Il Grillo furioso, dal tintinnar di manette al garantismo (per il figlio)
20 Aprile 2021
Appare sui social come una furia e in un video di un minuto e quaranta mette a rischio la credibilità personale che ha fatto del suo Movimento il primo partito in Italia. E’ fuori di sé Beppe Grillo mentre difende il figlio Ciro dalla accusa di violenza sessuale di gruppo per la quale insieme ad altre tre persone è indagato. Nelle parole concitate, urlate, nel viso stravolto di Grillo non vi è ombra della consueta ironia con la quale sbeffeggia avversari politici e contestatori interni, non vi è sarcasmo né scherno. Solo rabbia incontrollata: un intervento senza strategie, a mani nude.
E’ la difesa cieca di un padre che, a prescindere, non vuole credere che il figlio abbia commesso un crimine tanto orrendo. Il giustizialismo che ha fatto da cornice ad anni di battaglie pentastellate, il tintinnar di manette che parlando alla pancia degli italiani aveva contribuito a rendere grande il Movimento, si scioglie quando quelle manette tintinnano sotto la porta di casa, indipendentemente dal fatto che sia giusto o meno il loro apparire. Quello lo decideranno i giudici. Un garantismo ovvio ma per anni negato, che ora Grillo scopre improvvisamente essere sacrosanto. Quando a fare i conti con la giustizia è il figlio, allora i magistrati un tempo amici, quelli osannati dalla tribù di Travaglio e dal pensatoio pentastellato, diventano nemici del capo 5 stelle.
“La legge dice che gli stupratori vengono presi e vengono messi in galera e interrogati in galera o ai domiciliari – sbraita Grillo accusando indirettamente la magistratura -. Sono lasciati liberi da due anni, perché? Perché non li avete arrestati subito? Ce li avrei portati io in galera a calci nel culo. Perché? Perché vi siete resi conto che non è vero niente che c’è stato lo stupro, non c’entrano niente. Perché una persona che viene stuprata la mattina, al pomeriggio va in kitesurf, e dopo 8 giorni fa una denuncia, vi è sembrato strano. È strano”.

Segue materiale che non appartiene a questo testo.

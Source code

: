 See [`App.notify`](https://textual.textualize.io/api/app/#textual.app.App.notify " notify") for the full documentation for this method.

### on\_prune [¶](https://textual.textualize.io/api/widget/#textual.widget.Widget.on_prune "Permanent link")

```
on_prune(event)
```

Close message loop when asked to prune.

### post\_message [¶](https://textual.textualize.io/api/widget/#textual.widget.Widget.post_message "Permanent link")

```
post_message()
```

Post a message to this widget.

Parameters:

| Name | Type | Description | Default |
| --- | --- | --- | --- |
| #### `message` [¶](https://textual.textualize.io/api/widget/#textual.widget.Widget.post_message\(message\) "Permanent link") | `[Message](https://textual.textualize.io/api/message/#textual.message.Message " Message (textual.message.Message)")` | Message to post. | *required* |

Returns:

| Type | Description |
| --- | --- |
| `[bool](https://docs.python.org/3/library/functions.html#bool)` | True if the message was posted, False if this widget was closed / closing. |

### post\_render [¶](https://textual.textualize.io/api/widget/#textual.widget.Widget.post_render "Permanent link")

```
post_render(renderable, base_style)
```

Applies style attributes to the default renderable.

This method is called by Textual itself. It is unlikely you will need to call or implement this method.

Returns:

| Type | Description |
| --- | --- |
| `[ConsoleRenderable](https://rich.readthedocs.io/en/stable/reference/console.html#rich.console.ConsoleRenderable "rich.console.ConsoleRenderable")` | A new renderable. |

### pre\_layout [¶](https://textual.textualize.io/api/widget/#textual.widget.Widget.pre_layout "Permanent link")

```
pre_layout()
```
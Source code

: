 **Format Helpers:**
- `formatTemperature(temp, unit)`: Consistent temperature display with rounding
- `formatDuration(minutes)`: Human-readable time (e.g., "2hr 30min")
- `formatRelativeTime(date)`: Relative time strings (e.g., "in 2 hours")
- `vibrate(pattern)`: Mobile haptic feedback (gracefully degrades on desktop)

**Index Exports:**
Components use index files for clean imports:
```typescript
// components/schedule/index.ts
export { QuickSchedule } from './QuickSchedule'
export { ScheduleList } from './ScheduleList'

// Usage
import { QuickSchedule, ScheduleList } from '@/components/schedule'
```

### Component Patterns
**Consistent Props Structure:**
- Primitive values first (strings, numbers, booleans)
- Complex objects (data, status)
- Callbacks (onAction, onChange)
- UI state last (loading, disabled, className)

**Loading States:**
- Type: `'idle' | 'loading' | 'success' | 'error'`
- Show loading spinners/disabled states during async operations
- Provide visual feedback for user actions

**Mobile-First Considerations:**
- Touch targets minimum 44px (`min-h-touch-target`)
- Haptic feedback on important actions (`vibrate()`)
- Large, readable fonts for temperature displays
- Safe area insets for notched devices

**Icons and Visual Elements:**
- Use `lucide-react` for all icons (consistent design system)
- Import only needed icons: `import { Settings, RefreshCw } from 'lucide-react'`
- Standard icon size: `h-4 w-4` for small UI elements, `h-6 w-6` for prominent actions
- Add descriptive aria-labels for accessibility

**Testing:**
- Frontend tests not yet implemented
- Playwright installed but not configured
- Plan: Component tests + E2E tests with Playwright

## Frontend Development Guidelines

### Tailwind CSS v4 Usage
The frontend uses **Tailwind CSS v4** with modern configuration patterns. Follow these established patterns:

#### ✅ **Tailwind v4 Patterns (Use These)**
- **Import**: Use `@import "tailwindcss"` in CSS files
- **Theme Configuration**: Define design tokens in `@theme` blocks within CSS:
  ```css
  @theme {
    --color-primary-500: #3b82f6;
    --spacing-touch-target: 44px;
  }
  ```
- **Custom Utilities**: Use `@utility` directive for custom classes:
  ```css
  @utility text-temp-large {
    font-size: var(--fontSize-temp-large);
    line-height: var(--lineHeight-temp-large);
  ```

Non è strano affatto ovviamente, come fanno notare al capo 5 stelle le stesse parlamentari del Movimento, perché una donna può impiegare anche mesi ad elaborare una violenza, ma svestiti i panni del politico e vestiti quelli del semplice cittadino con le sue debolezze e paure, il comico genovese scopre non solo quanto faccia male la scure giustizialista ma come il garantismo stesso sia poco tutelante, rispetto all’amore incondizionato di un padre. Un padre che – appunto – vorrebbe il figlio libero ad ogni costo, anche se a pagare il prezzo di quella libertà dovesse essere un altro padre. Magari quello della (per ora presunta) vittima dello stupro.
E così il sedicente elevato si scopre uomo. Una caduta rovinosa che potrebbe portare con sé tutto il Movimento già alle prese con la difficile rifondazione targata Conte. Perché anche per i dei greci, il paragonarsi a loro, peccare di hybris, immaginare di potersi elevare a divinità laica, era un atto di superbia inaccettabile da scontare con dolorosi bagni di realtà.